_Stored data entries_

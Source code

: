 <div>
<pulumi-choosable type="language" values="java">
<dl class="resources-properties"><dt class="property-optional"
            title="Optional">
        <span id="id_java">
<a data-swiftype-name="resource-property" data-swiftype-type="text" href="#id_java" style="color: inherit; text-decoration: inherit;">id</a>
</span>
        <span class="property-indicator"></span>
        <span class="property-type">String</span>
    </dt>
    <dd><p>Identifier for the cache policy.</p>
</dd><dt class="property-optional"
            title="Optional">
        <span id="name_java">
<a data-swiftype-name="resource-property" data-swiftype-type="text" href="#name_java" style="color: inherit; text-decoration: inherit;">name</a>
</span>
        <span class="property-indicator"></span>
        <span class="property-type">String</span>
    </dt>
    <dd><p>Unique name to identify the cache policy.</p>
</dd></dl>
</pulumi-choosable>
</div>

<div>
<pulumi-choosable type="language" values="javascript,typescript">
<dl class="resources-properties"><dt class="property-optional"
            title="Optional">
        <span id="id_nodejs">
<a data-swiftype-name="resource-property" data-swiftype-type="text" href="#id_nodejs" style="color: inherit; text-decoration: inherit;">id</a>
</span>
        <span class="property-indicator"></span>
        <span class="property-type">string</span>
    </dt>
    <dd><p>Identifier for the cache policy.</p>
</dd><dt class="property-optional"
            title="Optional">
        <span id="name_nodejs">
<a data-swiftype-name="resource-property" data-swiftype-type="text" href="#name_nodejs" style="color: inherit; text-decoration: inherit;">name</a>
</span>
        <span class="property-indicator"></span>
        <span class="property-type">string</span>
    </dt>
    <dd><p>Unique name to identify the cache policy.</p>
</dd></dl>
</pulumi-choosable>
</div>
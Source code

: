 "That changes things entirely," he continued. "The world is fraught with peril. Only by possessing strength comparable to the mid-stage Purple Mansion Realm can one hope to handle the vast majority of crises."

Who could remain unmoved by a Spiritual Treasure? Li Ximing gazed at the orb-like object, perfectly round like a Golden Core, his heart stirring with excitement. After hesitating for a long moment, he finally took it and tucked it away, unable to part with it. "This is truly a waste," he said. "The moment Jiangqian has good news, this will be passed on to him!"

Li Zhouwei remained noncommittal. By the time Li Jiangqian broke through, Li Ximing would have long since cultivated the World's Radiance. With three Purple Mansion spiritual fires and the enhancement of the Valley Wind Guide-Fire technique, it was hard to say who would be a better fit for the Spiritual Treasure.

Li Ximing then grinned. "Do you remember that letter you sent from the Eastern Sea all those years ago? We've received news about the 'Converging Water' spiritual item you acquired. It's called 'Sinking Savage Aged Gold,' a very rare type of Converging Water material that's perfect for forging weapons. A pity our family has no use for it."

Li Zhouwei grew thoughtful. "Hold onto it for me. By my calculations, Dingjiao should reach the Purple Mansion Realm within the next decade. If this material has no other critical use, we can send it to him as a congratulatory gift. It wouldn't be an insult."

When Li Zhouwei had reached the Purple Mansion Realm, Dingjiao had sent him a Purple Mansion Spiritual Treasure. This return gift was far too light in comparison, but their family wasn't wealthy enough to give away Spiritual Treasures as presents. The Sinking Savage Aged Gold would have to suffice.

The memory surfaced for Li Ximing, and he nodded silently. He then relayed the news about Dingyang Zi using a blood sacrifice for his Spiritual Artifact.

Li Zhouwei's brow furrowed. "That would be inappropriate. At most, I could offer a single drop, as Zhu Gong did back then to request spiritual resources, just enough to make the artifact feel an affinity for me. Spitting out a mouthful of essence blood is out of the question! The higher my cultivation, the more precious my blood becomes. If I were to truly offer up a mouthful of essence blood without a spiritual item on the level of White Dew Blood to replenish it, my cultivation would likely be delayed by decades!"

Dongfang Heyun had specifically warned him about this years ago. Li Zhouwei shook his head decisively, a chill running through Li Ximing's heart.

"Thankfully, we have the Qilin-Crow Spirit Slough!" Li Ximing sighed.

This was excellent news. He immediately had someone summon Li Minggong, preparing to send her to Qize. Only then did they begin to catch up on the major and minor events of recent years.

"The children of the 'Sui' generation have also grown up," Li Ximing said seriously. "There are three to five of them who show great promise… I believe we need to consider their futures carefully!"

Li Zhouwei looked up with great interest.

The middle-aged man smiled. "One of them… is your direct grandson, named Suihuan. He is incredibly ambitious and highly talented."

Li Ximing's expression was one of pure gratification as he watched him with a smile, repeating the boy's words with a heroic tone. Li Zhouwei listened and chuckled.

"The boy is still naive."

_Problem details_
Provide only the count of lines in the data above that include the string "great".

_Exercise solution_
2